Quoting Robert O’Callahan’s blog post Optimizing Bugzilla Usage. This observation holds equally for YellowGrass.

Optimizing Bugzilla Usage

I spend a lot of time processing bugmail and looking at bugs. Interacting with bugzilla.mozilla.org is pretty slow, but I think it could be greatly improved, potentially saving me 15 minutes a day or more. Multiplied across our Bugzilla-using engineers and managers, that could be a large return on investment.

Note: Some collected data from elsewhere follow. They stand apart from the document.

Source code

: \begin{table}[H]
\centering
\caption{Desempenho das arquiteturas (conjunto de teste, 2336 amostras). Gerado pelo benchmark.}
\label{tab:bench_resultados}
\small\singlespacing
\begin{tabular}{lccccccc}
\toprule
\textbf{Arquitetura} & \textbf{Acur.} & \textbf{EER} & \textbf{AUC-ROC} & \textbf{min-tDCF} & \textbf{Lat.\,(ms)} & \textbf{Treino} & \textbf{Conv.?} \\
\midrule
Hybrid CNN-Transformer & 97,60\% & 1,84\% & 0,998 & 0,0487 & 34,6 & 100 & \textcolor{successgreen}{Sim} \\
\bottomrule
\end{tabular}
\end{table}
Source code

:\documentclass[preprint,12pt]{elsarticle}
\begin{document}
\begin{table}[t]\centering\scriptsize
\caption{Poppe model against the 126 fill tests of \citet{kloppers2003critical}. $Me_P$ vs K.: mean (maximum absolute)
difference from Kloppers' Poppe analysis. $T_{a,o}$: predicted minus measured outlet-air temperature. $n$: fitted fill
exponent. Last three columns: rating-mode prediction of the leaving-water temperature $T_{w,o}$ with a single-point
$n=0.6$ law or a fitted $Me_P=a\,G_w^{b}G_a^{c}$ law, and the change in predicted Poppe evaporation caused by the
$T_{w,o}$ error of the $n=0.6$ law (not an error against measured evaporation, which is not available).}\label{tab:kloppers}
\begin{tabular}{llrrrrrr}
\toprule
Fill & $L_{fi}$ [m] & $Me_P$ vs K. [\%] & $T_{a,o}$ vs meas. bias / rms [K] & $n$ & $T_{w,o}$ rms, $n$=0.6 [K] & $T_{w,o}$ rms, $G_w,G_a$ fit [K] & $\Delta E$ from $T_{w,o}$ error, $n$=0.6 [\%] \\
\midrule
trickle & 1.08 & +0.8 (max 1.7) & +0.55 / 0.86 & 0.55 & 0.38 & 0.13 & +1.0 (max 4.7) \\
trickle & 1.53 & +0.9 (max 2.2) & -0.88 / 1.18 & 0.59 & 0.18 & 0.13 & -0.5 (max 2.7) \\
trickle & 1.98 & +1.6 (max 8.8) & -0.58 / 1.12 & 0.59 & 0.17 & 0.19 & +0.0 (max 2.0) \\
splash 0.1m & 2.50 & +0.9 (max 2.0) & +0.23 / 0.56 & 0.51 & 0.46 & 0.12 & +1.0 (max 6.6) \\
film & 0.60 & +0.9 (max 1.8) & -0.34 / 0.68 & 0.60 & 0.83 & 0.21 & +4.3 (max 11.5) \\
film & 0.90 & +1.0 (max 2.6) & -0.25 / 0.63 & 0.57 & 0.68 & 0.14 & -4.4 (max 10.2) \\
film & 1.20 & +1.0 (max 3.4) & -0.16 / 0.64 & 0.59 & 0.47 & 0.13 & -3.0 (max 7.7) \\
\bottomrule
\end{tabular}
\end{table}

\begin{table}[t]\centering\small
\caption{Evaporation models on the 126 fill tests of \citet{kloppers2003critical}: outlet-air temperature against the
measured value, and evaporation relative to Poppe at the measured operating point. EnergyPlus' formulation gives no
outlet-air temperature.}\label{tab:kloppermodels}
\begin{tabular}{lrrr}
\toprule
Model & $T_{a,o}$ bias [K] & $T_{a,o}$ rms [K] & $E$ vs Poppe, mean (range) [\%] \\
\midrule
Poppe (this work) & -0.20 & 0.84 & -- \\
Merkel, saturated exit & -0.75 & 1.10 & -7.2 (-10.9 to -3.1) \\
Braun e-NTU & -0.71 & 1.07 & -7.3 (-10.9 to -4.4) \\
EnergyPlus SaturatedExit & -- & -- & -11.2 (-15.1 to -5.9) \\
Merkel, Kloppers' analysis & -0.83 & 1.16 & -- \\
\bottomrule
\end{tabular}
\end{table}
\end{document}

Every day (ideally) I read my bugmail using GMail. This is actually pretty fast. However I often need to load a bug’s bugzilla page in the browser, either to re-read the context of a bugmail (earlier comments, or the contents of attachments or patches, etc), or to make changes to the bug — usually add a comment, but sometimes change flags or other fields. I get bugmail on more than 50 bugs a day usually, and given I often scan my bugmail more than once a day, I reckon I might spend up to an hour on this on many days.

The problem is that loading a Bugzilla bug takes me about 5 seconds under the best circumstances and a lot longer for large bugs or busier networks. Also, every time I commit modifications to a bug I have to wait for about that much time for it to be acknowledged (one has to wait to ensure there wasn’t a dreaded “mid-air collision”).

Pretty much all that wait time is unnecessary and could be avoided with a different client. For example, we could have a Web app that does the following:

  • Tracks which bugs have been modified since I last viewed them
  • Preloads the complete data for those bugs
  • Lets me instantly move from one bug to the next
  • When displaying an updated bug, scrolls automatically to the first update that I haven’t already seen
  • Lets me make changes in situ
  • When committing changes, instantly move to the next bug
  • If there’s a mid-air collision, alert me even if I happen to be looking at some other bug at the time
  • Try to avoid mid-air collisions by receiving notifications of updates by other users while I’m viewing the bug

As far as I know, all of these features except perhaps the very last could be implemented using existing Bugzilla API, without changing the server side.

A client like this could make us a lot more efficient in the way we currently work. We’d probably also use Bugzilla differently and more effectively.